Covid – Andamento grafico pressione sul sistema sanitario

Covid – Andamento grafico pressione sul sistema sanitario

I dati di oggi, rispetto all’andamento dell’epidemia in Italia, mostrano la pressione sul sistema sanitario al pari della prima ondata, con la differenza straordinaria del mantenimento a casa

In un grafico, qui a fianco si mostra quella che era la situazione del nostro paese alla fine di Marzo dello scorso anno, in pieno lockdown generalizzato.

Come si può notare dal grafico la pressione sugli ospedali e nella terapia intensiva è praticamente uguale a quella di ieri 9 aprile 2021, con grande pressione sul sistema sanitario nazionale.

La situazione di sballo e disorientamento è identica a quella di oggi. Ma con una differenza sostanziale.

Difatti la cosa davvero straordinaria, rispetto al passato, è che da luglio 2020, come si può notare dal grafico che segue,  e che è durata fino ad oggi, la situazione mostra una pressione sugli ospedali e sulle terapie intensive identiche al passato, al 27 marzo 2020,  ma con altri numeri, perché passiamo dagli 80 mila attivi di marzo dello scorso anno ai 536 mila attivi di oggi. Ecco la fotografia della seconda o terza ondata.

Questa percentuale di pazienti asintomatici e pauci-sintomatici, che sono stati curati nel proprio domicilio, per fortuna – e questa percentuale del 94% è stata costante fin da luglio 2020 -.

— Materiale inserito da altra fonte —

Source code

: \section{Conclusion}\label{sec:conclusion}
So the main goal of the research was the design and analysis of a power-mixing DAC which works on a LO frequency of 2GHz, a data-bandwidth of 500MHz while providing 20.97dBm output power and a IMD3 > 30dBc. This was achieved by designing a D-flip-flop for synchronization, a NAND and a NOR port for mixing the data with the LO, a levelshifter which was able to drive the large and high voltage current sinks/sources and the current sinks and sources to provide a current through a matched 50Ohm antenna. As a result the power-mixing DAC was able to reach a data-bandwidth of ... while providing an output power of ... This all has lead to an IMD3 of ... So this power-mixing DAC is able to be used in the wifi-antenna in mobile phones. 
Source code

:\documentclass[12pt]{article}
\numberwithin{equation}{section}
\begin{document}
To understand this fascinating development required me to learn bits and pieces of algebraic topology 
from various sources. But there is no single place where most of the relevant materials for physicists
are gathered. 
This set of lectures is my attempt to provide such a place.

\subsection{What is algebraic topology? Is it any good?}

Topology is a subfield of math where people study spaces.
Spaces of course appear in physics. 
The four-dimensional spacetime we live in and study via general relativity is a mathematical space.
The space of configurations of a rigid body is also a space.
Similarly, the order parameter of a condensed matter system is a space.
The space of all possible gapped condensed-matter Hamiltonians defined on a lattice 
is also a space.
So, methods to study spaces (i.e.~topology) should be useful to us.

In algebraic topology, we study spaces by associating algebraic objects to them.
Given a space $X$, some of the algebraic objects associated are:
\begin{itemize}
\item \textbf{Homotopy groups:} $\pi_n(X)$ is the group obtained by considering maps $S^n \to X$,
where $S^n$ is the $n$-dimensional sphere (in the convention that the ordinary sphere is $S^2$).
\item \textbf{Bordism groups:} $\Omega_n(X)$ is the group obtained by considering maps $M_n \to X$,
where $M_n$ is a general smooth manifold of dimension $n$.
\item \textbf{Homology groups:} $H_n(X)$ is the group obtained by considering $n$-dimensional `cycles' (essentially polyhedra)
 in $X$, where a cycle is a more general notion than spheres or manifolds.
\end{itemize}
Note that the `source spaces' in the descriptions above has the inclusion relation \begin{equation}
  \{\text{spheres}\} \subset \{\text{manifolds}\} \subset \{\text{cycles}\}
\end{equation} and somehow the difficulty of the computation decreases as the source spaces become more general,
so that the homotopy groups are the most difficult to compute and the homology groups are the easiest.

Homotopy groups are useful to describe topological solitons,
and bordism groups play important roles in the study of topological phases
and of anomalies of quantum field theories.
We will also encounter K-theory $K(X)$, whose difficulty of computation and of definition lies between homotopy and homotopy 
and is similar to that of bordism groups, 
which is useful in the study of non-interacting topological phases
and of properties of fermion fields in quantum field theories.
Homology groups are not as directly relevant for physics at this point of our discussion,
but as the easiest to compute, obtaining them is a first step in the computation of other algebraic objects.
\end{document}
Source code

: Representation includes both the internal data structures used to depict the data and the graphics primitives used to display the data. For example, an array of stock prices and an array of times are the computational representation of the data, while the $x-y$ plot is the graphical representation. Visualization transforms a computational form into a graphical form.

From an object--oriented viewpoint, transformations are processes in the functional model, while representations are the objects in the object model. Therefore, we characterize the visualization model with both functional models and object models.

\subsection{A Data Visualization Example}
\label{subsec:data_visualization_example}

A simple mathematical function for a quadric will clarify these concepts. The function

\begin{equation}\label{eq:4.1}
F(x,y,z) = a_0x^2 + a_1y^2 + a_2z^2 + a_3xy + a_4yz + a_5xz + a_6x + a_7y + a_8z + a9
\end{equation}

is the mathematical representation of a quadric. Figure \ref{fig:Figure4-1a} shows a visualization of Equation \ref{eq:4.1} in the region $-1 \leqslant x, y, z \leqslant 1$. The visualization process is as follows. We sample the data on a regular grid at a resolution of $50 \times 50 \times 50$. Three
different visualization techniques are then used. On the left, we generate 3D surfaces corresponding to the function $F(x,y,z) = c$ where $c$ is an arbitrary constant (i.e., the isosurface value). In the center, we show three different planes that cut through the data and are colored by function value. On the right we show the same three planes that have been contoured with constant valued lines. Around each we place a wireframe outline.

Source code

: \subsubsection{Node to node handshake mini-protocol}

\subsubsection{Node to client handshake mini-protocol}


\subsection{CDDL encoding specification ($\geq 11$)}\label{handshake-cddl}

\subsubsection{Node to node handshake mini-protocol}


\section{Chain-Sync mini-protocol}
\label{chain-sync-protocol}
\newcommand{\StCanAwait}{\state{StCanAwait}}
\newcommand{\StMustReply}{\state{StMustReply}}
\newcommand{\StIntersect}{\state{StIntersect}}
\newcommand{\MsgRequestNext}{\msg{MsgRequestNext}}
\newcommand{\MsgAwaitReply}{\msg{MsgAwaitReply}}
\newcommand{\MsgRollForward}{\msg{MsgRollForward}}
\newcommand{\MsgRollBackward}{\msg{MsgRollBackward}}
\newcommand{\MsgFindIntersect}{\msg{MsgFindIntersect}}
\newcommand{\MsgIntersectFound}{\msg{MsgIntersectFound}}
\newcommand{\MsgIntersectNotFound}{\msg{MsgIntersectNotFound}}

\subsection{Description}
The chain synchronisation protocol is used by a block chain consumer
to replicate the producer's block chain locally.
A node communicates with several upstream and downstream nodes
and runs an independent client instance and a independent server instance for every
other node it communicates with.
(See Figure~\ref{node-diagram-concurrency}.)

Cos’è successo? Nel primo confinamento a casa c’era più paura dei sintomi ed un maggior ricorso ai pronto soccorso? Può darsi. E’ probabile anche che avendo maggiore conoscenza della malattia i medici di famiglia si siano attivati con la cura a domicilio. Altrimenti se fosse andata la pandemia attuale come il primo lockdown, come mostra il primo grafico. il nostro sistema sanitario sarebbe andato in completo default.  Questa è la situazione da tenere presente e dalla prossima analisi, vedremo come calerà la pressione sanitaria nei prossimi giorni di aprile 2021, con una maggiore spinta alle vaccinazioni, soprattutto sulle terapia intensive, che è l’ultimo stadio di un percorso che può anche essere terribilmente infausto.